In: Finance
What is the purpose of a financial ratio analysis? Identify and define a financial ratio for each of the following categories: o Liquidity Ratios o Leverage Ratios o Activity Ratios o Profitability Ratios o Growth Ratios Which do you think is/are most important to a company in making financial forecasts? o Then find the Liquidity Ratios, Leverage Ratios, activity ratio, profitability ratios, and growth ratios for The Bank of New York Mellon Corporation APA format
1. Purpose of financial ratio analysis is to know the financial well being of the company by making the ratios comparable to that of industry benchmark or peers. This gives a clear picture of the liquidity, activity and leverag, performance of the company which can be compared to the previous years to get an idea of the trend of company.
Liquidity ratio: current Ratio = current assets/current Liabilities. Tells us the level of current assets over current Liabilities, do the company have enough liquidity to meet its current short term liabilities.

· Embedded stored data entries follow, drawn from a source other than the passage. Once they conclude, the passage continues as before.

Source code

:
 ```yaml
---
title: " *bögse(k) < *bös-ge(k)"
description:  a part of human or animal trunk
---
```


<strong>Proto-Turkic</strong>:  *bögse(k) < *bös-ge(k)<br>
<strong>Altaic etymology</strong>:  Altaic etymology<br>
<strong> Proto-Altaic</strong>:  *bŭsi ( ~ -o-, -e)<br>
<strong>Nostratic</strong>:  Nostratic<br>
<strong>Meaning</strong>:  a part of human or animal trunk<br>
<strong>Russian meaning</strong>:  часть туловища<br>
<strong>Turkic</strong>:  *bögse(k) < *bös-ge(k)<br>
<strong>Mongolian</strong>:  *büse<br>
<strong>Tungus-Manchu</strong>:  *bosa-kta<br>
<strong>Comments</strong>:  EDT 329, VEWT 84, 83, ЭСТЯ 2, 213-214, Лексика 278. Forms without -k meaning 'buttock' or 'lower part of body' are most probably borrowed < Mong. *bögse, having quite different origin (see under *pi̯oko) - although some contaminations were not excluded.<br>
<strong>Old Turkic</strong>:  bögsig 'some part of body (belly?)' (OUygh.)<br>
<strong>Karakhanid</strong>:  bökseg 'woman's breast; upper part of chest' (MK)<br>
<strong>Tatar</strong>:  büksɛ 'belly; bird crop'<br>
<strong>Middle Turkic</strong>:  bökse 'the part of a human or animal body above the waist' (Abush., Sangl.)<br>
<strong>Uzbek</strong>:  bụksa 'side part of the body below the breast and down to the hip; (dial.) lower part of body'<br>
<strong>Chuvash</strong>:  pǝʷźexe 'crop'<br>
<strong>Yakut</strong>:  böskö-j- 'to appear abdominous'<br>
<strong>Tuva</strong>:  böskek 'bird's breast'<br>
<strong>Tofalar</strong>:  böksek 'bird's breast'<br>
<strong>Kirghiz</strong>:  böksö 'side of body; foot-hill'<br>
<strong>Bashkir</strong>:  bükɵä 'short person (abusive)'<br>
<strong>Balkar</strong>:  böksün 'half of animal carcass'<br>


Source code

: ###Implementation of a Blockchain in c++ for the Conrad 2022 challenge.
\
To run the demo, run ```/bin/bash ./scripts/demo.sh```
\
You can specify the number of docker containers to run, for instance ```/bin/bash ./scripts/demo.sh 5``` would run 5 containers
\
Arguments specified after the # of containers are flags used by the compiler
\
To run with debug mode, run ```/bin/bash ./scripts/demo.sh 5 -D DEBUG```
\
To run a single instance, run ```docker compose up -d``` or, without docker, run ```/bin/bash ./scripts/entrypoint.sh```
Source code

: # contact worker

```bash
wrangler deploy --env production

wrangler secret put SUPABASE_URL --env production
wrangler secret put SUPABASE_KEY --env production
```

Activity ratios: inventory turnover ratio : COGS/average inventory= the time in which the company's raw material is turned into finished goods and sold. The time it takes to turn inventory into cash. Higher is appreciated.
Leverage ratios = debt/equity ratio = tells how much debt is utilised over equity.
High debt can be risky, therefore the lower ratio, the better financial position.
Profitability ratios= NPM= NP/sales*100= this is the ℅ profit earned by the company over its sales.
Higher is desirable.
Growth ratio= price/earnings is PE multiple. PE multiple when divided by growth rate gives us PEG ratio.
This is the ratio which tells how expensive the stock is?
All these ratios play a major role in forecasting, the most important would be activity and profitablity ratios as they can help us in establishing sales for the future periods, deriving the profits that could be earned etc. Which will be the basis of forecast.